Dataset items
=== Begin Enclosure ===
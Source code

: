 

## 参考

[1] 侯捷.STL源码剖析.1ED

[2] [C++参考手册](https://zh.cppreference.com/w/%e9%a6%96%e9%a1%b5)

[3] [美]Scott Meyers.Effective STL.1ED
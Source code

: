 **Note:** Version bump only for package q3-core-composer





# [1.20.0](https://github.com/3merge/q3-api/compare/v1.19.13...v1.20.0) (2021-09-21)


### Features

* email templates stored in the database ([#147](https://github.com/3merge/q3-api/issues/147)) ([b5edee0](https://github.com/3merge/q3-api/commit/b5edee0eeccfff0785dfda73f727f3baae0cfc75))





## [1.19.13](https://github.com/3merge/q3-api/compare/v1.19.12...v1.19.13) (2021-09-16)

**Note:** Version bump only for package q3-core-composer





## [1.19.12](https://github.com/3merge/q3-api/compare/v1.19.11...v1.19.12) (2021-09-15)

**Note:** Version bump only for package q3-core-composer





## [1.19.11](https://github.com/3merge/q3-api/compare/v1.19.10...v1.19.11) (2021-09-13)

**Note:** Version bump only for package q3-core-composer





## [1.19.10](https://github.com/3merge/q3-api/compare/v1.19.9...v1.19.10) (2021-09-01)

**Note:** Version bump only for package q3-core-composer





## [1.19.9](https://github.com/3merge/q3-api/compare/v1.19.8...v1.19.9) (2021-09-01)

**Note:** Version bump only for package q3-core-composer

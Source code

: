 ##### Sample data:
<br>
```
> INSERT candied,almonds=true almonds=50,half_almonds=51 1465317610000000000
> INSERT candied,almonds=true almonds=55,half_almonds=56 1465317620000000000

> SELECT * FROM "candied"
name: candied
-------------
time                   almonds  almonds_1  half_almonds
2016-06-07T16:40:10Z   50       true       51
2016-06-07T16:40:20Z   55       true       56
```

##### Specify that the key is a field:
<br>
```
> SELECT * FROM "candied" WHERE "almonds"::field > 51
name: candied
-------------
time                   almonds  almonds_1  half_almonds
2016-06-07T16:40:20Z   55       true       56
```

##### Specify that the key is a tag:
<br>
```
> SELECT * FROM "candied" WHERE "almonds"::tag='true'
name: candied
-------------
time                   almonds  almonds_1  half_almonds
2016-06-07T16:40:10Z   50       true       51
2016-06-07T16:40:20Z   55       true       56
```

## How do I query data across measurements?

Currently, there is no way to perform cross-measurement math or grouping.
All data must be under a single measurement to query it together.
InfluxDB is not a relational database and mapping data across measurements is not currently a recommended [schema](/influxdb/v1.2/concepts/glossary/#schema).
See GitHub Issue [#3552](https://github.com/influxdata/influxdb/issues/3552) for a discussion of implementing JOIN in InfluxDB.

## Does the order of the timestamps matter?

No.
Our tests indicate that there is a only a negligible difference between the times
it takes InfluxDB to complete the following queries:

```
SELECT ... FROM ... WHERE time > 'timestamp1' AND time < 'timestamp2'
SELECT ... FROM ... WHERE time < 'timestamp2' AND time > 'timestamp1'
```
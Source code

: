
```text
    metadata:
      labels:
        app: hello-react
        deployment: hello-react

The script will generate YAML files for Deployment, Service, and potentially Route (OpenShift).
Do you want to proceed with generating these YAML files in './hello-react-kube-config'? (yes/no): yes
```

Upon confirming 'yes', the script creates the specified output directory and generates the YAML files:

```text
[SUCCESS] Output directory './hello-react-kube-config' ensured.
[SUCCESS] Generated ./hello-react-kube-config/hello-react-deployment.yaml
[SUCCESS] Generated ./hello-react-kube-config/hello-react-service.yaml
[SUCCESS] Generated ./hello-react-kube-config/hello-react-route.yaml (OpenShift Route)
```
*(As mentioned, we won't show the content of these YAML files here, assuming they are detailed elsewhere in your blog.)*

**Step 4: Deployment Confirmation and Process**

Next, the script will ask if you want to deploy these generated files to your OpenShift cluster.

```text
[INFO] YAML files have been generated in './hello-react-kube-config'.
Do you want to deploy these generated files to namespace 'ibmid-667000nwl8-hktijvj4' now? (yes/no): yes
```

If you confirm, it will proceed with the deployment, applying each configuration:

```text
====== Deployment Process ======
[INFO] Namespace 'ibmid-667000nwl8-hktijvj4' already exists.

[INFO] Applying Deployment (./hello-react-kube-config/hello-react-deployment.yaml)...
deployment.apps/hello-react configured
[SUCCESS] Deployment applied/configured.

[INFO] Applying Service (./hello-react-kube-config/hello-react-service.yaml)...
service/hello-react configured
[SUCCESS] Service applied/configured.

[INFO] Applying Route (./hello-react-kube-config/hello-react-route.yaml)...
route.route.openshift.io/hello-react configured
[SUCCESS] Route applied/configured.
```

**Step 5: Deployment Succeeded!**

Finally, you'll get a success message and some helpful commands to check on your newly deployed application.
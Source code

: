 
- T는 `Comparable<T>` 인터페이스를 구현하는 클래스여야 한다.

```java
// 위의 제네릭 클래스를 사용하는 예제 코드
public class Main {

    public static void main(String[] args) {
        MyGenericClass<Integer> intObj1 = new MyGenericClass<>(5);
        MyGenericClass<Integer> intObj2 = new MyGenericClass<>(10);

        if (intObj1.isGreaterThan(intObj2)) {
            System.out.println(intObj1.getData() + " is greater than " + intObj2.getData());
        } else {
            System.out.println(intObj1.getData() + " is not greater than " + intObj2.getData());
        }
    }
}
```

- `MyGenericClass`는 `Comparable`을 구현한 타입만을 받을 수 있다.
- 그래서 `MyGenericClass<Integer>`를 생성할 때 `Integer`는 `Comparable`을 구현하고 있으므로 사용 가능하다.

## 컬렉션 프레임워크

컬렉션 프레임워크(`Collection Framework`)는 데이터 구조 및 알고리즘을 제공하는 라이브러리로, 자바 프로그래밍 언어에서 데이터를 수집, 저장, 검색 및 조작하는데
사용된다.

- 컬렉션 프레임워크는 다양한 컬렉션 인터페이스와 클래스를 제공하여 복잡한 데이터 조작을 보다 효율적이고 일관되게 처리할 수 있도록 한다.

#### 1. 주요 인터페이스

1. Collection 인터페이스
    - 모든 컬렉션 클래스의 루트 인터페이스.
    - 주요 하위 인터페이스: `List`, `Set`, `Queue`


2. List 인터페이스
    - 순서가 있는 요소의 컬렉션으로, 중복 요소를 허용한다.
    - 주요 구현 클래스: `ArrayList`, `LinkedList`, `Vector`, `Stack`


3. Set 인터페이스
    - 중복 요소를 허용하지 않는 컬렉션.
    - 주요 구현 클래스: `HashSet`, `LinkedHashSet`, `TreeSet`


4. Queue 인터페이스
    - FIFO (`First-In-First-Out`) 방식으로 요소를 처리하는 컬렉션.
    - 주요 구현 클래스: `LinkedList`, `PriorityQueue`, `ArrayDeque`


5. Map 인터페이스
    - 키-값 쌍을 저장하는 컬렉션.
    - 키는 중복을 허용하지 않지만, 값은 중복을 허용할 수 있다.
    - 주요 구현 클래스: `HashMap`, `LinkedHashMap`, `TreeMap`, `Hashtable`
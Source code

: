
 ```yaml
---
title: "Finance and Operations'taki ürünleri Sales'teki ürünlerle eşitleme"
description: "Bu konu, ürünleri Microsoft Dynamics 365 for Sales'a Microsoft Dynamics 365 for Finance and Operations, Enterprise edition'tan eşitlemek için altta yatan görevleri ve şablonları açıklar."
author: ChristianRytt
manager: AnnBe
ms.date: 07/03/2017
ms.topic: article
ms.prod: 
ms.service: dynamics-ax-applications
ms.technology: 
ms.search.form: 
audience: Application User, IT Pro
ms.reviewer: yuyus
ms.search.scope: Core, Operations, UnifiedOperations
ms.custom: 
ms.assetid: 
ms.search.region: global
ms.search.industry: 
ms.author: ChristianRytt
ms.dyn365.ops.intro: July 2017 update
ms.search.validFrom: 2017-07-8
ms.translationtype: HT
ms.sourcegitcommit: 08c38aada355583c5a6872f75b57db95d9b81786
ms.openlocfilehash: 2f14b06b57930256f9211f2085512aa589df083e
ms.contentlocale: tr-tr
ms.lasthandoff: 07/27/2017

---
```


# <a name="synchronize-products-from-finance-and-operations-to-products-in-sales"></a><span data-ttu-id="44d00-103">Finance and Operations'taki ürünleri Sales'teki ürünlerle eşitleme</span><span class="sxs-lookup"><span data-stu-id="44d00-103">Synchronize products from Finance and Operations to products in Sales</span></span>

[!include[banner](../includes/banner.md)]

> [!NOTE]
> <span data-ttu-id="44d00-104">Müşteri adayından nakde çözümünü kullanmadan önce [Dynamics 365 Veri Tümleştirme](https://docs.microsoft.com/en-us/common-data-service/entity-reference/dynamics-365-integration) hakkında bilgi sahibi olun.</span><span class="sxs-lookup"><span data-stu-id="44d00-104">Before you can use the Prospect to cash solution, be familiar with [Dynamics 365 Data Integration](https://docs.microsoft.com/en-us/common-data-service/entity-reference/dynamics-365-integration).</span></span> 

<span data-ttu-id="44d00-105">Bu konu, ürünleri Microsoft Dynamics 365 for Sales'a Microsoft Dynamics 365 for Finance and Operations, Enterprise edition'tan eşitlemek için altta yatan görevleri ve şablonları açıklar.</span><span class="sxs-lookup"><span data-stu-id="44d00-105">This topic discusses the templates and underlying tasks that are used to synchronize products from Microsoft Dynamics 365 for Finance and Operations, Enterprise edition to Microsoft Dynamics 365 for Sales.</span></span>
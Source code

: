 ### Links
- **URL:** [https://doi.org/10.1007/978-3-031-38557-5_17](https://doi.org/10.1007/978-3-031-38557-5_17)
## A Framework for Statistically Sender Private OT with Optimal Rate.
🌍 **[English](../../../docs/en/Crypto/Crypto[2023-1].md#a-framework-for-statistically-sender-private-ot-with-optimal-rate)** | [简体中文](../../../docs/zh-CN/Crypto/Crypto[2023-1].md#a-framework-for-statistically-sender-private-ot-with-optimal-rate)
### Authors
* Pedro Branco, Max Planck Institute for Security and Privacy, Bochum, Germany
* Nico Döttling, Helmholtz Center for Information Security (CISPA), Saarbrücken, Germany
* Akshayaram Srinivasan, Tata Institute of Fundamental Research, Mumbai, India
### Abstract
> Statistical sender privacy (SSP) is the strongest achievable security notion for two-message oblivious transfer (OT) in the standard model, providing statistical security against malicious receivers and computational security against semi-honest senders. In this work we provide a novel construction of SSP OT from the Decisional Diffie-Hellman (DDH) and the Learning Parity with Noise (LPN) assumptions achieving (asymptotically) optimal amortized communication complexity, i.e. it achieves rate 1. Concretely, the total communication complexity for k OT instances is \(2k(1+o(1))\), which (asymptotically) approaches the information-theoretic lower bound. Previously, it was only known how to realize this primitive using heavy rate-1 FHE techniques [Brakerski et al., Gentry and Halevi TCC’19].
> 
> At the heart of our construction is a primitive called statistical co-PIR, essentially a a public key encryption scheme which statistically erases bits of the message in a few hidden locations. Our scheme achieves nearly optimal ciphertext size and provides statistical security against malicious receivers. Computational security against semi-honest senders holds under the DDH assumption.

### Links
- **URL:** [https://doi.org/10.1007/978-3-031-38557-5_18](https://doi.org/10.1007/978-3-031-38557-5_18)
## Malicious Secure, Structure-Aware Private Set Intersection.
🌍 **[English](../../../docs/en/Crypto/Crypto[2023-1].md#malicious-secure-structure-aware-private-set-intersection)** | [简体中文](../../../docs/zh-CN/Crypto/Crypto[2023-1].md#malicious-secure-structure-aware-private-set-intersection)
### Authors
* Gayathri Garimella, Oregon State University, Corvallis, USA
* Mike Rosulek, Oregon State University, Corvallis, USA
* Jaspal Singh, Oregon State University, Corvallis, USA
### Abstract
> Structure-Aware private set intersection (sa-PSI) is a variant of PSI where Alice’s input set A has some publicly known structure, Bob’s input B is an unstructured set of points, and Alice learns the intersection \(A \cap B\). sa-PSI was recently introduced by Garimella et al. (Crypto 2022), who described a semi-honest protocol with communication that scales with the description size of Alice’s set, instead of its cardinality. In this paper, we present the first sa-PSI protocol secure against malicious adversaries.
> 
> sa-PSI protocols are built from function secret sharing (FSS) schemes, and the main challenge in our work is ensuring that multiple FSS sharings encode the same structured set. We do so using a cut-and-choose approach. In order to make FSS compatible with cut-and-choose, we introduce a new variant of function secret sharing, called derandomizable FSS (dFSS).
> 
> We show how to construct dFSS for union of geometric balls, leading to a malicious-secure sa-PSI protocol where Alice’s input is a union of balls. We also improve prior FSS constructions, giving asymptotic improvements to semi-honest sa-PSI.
=== End Enclosure ===
* _Activity_
Retype every line up to and including the one that contains "email templates stored", beginning at the first line of the records, with no edits.

* _Output for this exercise_
Source code

: 

## 参考

[1] 侯捷.STL源码剖析.1ED

[2] [C++参考手册](https://zh.cppreference.com/w/%e9%a6%96%e9%a1%b5)

[3] [美]Scott Meyers.Effective STL.1ED
Source code

: **Note:** Version bump only for package q3-core-composer





# [1.20.0](https://github.com/3merge/q3-api/compare/v1.19.13...v1.20.0) (2021-09-21)


### Features

* email templates stored in the database ([#147](https://github.com/3merge/q3-api/issues/147)) ([b5edee0](https://github.com/3merge/q3-api/commit/b5edee0eeccfff0785dfda73f727f3baae0cfc75))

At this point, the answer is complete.